** Input material follows **

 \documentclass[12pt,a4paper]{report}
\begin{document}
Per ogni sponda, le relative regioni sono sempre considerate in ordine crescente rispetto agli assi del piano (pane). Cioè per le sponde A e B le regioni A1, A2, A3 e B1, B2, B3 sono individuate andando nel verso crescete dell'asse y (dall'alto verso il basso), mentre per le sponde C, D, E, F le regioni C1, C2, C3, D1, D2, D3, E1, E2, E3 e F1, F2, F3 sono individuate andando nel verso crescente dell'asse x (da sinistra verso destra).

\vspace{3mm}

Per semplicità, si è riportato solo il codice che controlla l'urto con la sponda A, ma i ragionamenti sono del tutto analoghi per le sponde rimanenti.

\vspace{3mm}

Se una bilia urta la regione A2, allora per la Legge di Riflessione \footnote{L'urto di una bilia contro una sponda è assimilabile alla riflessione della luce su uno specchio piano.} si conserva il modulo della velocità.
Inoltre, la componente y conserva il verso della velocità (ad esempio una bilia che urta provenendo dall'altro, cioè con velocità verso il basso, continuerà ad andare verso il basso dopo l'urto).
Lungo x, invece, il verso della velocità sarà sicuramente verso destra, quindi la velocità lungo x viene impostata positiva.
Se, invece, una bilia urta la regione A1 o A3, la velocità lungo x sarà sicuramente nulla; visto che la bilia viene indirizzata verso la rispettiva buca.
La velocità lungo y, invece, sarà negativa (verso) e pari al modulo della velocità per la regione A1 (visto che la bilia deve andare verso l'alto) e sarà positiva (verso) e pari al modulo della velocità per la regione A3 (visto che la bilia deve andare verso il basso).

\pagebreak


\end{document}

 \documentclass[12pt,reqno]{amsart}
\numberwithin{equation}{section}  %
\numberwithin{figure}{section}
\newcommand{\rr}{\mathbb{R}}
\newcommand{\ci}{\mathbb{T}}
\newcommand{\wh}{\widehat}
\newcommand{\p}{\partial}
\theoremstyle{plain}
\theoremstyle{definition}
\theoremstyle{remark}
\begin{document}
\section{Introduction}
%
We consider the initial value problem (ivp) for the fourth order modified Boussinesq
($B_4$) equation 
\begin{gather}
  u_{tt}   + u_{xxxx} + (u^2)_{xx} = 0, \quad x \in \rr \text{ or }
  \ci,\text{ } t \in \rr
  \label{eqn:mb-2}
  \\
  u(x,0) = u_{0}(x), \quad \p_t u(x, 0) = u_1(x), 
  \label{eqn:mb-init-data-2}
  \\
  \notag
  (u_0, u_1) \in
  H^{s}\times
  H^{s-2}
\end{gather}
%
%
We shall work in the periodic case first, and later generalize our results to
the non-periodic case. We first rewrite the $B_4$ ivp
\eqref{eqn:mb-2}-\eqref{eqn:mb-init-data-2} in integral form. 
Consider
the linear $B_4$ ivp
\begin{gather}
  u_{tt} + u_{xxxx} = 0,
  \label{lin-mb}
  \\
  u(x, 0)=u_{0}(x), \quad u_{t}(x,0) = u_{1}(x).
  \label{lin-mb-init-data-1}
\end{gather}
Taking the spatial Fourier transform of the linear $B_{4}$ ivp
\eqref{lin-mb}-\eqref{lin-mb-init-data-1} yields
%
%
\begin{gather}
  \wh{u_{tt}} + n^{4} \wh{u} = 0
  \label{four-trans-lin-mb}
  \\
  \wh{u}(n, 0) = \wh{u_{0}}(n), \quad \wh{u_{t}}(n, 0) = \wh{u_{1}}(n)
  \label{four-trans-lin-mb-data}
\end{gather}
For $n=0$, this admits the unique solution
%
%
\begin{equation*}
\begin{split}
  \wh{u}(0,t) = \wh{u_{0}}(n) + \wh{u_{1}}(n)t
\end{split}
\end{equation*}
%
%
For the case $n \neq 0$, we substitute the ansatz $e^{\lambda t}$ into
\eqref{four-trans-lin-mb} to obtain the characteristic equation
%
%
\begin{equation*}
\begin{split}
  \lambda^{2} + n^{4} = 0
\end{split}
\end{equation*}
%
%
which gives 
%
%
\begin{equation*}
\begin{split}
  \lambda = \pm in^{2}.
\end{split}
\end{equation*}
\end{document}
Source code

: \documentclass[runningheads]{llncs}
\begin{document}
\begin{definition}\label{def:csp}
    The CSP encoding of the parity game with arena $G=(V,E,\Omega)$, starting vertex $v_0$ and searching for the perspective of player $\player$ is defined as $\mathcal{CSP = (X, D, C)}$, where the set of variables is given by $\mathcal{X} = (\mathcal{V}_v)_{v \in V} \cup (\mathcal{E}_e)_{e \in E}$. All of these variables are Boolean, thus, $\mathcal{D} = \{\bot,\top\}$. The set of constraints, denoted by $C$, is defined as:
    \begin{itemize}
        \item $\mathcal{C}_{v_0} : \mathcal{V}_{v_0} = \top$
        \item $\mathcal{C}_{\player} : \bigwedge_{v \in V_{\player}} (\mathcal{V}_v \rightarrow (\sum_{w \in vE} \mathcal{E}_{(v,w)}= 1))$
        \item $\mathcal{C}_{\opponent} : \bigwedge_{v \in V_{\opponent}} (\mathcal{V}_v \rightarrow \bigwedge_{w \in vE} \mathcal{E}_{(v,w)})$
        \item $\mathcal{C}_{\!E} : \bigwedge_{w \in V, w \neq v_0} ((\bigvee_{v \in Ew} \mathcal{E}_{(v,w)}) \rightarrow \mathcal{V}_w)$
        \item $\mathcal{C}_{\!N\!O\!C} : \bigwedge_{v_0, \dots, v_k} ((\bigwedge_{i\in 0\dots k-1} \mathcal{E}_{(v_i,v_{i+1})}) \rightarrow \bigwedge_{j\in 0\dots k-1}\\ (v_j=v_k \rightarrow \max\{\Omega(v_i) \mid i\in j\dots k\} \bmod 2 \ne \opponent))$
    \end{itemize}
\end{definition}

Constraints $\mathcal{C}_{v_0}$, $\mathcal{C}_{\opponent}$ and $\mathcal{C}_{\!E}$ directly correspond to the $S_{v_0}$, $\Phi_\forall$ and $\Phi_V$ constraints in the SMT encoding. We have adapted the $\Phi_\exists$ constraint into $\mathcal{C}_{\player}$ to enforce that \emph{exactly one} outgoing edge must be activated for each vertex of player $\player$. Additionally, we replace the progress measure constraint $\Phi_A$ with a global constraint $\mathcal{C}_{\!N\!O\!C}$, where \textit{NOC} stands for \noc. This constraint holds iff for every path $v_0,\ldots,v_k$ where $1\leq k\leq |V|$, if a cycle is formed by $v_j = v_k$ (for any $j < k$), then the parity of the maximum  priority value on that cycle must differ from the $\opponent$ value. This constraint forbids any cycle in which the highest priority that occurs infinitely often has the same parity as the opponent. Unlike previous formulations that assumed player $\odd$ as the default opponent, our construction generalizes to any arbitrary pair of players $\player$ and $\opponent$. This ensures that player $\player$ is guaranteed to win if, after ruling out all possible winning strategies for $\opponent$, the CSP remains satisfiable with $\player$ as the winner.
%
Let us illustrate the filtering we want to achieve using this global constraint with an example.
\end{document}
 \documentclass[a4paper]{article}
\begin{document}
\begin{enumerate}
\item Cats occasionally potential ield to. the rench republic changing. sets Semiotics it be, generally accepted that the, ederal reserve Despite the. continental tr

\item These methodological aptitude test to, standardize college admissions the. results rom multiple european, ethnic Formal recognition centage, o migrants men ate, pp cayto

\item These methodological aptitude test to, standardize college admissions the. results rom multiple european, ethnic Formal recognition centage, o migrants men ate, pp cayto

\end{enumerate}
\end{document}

** End of Input material **

For the string "newcommand", search the preceding data and copy every line that includes it.

\newcommand{\rr}{\mathbb{R}}
\newcommand{\ci}{\mathbb{T}}
\newcommand{\wh}{\widehat}
\newcommand{\p}{\partial}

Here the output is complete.